The first draft of my Work in Progress is now in the hands of my beta readers! I feel incredibly blessed to have a wonderful group of readers whom I trust to give me honest, objective feedback on my work. Because I’m so close to my own story, gathering outside opinions is absolutely invaluable. Here are some tips for working with beta readers, based on my own experience:

1. Choose your readers wisely.

At the beginning stages, it’s essential to show your work only to readers you trust, readers who will give you both constructive critical feedback and encouragement. While you definitely don’t want your baby in the hands of someone who is going to criticize it harshly just for the sake of being negative, you also want to make sure that your readers aren’t inclined to handle your writer’s ego with kid gloves. You need readers who will be able to see the shining spots in your manuscript and point them out to you, as well as letting you know the sections that need to be strengthened in order for your story to live up to its full potential.

2. Let them know what kind of feedback you want.

If your beta readers are seeing a first draft, you want them to look at the big picture, not nit-pick over grammar or word choices. The more specific you are about the kind of feedback you’re looking for, the more targeted their comments will be. In a previous post, I shared some of the questions that I ask my readers to answer when critiquing a first draft. The most important thing I want them to tell me is what they see as the “heart” of my story. Once I’m clear on my novel’s heart, I can carve away any elements that don’t support it.

3. Give them a deadline.

I have a love/hate relationship with deadlines. The pressure of them can cause anxiety, but they also operate as a kick in the pants to ensure I get my work done. I think readers need deadlines, too. I know everyone is busy with multiple projects, so I usually give them a month to read my draft and give me feedback.

4. Take in their feedback.

This seems obvious, but sometimes it’s hard to actually take in the feedback you’ve asked for, especially when you know that acting on a particular comment will necessitate major work for you. We all like to hear that our stories our great, but learn to see critical feedback as a gift.

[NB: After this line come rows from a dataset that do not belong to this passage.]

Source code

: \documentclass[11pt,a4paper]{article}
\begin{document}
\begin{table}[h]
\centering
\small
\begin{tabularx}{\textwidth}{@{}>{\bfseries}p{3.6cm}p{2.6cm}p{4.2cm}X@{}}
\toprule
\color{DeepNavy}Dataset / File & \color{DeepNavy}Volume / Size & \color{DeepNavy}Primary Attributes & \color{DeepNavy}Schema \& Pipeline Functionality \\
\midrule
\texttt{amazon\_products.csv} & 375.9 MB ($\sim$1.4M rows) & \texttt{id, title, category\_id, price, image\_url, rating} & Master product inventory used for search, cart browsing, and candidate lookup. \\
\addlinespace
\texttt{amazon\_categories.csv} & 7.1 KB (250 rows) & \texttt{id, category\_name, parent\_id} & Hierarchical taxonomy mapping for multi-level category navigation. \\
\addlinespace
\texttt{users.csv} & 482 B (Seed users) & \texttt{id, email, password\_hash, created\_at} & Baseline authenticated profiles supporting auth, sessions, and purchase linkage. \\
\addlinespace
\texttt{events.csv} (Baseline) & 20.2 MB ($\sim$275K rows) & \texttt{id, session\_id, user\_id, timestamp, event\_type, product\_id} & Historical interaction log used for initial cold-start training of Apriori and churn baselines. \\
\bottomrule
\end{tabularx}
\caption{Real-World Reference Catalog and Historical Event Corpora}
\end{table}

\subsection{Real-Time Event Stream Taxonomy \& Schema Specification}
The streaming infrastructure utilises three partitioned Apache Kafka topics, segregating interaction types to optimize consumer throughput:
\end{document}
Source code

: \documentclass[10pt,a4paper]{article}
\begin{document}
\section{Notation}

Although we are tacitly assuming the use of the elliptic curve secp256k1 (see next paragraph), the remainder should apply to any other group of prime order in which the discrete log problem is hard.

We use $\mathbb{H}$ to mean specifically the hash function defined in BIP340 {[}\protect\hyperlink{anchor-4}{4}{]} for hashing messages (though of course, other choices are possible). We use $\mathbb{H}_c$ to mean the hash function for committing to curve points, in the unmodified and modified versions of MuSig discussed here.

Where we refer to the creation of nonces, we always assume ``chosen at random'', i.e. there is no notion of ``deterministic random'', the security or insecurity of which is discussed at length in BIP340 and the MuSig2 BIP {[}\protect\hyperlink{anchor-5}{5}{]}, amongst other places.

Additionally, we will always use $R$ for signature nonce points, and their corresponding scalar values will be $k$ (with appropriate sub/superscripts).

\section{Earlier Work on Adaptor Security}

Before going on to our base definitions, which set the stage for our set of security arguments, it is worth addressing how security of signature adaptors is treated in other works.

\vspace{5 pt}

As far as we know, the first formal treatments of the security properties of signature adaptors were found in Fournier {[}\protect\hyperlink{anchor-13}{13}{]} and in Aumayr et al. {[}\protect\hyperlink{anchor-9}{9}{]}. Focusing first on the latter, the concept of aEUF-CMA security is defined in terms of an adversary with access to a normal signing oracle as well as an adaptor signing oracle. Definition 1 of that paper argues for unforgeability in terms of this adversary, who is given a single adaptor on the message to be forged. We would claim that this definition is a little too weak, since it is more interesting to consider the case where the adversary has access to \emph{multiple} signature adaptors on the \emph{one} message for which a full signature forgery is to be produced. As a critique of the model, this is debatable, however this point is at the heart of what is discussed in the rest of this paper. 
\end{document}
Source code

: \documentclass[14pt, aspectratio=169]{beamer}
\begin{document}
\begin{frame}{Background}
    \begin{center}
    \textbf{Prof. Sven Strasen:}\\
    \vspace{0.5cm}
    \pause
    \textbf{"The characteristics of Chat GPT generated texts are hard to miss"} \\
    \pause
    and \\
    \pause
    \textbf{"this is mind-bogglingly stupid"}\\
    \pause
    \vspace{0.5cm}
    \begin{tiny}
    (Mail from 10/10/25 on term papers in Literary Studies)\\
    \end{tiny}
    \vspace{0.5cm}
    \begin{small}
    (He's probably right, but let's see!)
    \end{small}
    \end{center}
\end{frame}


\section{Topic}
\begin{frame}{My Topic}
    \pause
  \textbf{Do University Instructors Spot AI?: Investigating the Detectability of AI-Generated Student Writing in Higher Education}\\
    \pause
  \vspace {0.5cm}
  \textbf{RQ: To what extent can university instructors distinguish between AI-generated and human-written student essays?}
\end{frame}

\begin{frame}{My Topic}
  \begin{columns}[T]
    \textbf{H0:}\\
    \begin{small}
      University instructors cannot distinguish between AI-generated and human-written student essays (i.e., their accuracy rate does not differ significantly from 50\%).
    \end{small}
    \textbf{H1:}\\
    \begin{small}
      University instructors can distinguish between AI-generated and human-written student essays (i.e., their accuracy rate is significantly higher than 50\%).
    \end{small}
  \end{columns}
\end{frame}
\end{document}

Your readers truly want to help you make your work better!

5. Listen to your gut.

In the end, it’s your book. You have to sort through the comments from your beta readers and decide which truly resonate with you. If more than one reader makes the same comment, definitely pay attention. But remember, you’re still the one with the final say. I once added some characters to a novel, even though my instincts told me not to, because every one of my beta readers thought my main character needed more friends. I ended up taking the characters out again because they just didn’t feel right.

Do you have any other tips for working with beta readers? I’d love to hear them!